**EXERCISE DIRECTIONS**. The answer must be every line from the entries below that contains "returns".
================
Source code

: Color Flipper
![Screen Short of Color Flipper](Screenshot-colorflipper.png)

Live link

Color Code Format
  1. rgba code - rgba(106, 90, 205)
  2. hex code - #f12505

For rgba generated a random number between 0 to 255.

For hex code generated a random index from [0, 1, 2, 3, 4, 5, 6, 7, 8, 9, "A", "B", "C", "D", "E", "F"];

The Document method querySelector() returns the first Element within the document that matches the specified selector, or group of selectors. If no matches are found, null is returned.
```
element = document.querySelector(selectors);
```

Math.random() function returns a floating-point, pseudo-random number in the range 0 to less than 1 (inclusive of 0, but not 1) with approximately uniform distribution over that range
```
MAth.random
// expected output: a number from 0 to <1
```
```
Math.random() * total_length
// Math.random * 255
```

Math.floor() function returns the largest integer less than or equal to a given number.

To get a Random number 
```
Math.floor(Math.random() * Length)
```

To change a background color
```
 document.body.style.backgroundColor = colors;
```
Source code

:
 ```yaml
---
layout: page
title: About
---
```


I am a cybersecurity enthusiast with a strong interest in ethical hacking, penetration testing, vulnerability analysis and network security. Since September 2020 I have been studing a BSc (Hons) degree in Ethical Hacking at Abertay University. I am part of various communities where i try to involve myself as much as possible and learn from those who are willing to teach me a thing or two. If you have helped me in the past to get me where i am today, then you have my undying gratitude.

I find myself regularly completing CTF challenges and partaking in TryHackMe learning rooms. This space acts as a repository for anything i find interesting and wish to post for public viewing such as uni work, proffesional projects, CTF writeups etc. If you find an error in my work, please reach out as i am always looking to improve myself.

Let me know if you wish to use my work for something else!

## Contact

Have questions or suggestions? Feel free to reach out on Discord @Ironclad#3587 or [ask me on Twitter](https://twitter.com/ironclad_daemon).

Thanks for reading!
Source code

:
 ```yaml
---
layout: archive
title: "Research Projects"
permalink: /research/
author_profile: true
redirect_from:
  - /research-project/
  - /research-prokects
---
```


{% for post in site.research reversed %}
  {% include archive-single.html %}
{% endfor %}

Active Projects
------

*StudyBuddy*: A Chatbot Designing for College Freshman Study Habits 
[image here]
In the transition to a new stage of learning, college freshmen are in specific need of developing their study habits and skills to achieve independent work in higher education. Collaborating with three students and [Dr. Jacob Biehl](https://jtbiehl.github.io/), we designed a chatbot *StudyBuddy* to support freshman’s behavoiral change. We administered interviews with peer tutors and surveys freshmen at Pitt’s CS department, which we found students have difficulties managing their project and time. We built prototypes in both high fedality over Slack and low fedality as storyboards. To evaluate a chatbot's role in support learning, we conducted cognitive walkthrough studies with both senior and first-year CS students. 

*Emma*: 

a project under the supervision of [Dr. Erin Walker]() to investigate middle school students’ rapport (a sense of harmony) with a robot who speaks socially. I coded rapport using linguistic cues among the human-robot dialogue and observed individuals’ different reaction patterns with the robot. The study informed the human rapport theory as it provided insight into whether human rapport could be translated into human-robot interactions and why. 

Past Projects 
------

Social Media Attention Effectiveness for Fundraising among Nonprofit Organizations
================
**REPLY**.
The Document method querySelector() returns the first Element within the document that matches the specified selector, or group of selectors. If no matches are found, null is returned.
Math.random() function returns a floating-point, pseudo-random number in the range 0 to less than 1 (inclusive of 0, but not 1) with approximately uniform distribution over that range
Math.floor() function returns the largest integer less than or equal to a given number.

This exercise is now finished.